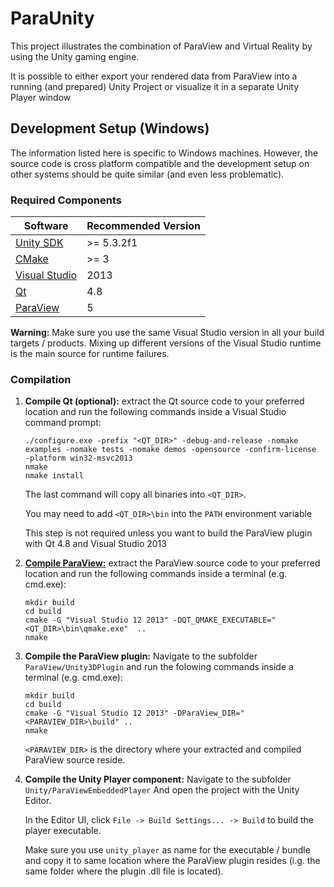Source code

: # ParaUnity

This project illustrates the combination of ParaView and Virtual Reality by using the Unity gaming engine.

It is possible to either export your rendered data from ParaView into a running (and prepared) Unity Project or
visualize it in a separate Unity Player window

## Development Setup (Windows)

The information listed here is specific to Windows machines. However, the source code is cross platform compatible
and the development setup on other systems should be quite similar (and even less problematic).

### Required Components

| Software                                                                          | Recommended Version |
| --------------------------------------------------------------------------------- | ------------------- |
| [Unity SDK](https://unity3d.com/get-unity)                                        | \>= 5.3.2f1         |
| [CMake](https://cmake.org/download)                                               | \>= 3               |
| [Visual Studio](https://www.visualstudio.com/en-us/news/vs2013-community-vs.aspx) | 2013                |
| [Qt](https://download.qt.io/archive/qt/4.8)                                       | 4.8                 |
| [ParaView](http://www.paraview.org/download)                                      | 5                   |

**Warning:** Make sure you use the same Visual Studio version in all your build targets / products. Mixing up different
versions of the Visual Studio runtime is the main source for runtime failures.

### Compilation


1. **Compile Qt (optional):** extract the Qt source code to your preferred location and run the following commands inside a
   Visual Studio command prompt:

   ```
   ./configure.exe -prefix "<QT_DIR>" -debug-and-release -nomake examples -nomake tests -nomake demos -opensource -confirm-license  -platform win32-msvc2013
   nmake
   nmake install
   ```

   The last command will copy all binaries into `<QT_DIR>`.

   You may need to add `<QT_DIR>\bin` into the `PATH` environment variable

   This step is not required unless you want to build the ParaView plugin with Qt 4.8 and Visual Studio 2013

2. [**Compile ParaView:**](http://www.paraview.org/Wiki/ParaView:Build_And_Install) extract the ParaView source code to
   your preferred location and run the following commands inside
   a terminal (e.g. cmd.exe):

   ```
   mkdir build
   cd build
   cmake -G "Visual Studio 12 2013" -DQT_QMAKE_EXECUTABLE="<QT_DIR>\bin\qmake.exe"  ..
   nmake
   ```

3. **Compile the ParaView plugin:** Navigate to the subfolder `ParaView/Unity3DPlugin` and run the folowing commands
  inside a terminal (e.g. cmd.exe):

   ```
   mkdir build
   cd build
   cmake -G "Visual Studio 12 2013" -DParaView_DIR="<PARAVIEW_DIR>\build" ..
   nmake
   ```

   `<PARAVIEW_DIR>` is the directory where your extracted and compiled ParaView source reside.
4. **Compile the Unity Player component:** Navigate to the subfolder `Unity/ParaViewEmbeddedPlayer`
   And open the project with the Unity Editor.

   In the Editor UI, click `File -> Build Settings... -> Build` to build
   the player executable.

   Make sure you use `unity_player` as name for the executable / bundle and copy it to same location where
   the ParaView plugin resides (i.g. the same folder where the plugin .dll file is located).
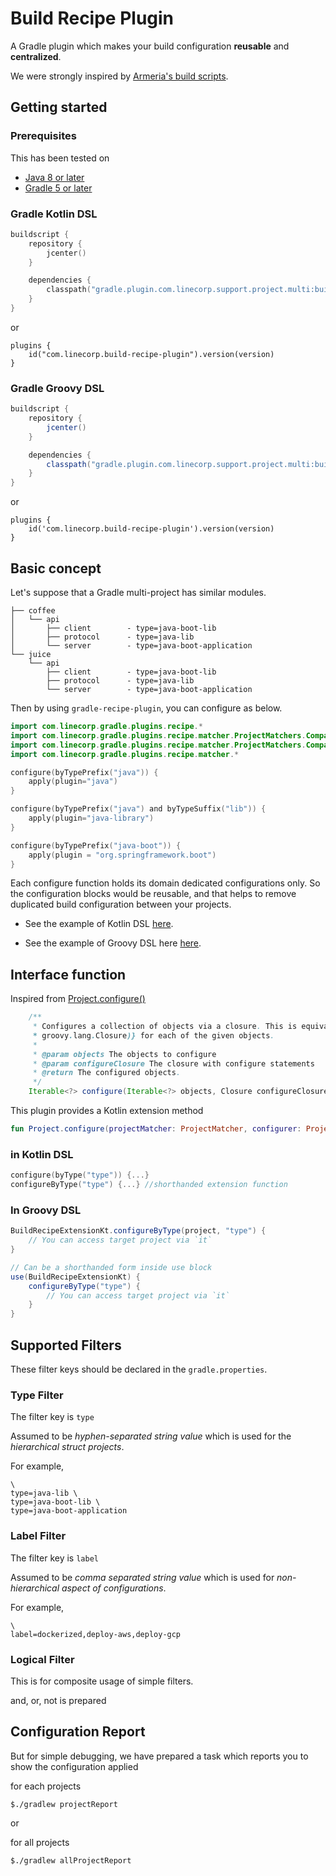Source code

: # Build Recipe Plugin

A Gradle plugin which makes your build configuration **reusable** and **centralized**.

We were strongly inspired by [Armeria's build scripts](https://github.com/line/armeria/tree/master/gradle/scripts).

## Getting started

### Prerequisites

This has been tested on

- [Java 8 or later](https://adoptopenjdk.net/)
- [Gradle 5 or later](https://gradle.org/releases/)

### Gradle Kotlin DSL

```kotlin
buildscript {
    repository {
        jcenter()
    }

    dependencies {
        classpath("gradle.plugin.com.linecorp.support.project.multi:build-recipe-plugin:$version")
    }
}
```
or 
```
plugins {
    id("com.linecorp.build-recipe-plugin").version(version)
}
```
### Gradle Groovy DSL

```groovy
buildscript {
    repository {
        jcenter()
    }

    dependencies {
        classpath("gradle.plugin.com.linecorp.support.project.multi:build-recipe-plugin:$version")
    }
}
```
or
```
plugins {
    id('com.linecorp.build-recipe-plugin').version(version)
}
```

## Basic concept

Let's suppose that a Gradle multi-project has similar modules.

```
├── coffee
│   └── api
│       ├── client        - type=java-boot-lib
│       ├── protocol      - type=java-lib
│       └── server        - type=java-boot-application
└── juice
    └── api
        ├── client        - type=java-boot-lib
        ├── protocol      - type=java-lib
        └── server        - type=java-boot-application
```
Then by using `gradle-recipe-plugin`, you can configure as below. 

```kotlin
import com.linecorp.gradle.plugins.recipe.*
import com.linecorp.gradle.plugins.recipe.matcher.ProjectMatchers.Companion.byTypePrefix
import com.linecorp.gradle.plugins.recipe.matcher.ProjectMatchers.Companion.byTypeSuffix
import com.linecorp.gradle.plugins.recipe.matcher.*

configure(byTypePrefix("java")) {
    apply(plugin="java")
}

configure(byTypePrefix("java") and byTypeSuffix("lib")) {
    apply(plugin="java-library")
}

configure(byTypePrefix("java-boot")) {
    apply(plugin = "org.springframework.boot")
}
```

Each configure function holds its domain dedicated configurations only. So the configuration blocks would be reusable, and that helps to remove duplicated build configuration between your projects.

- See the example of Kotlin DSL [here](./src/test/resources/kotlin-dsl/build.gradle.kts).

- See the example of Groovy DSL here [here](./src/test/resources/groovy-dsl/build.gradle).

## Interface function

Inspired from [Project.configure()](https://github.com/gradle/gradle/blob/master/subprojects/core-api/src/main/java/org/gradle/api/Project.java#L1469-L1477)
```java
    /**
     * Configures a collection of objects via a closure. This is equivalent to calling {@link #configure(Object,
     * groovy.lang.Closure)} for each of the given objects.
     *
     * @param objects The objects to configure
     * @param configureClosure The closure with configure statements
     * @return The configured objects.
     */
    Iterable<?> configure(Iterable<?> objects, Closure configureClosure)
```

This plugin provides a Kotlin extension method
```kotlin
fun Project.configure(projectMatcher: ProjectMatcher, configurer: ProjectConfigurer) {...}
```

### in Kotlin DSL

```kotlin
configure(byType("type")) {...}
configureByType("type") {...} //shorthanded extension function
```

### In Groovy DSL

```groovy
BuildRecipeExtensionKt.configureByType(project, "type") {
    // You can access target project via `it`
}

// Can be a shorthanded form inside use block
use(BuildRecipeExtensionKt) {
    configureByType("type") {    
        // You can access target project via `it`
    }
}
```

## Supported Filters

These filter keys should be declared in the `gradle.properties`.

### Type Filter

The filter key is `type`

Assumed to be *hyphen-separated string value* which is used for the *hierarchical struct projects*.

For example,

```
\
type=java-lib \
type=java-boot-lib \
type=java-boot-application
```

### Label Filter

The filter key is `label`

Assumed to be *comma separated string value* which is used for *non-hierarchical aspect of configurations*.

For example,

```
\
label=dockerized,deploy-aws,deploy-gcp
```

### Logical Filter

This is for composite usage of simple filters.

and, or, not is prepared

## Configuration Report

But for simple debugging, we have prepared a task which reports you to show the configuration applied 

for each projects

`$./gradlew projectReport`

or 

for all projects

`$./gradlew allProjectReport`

• • •

What to work on:
When a line in the data above contains the string "using", copy that line.

Exercise result:
This project illustrates the combination of ParaView and Virtual Reality by using the Unity gaming engine.
Then by using `gradle-recipe-plugin`, you can configure as below. 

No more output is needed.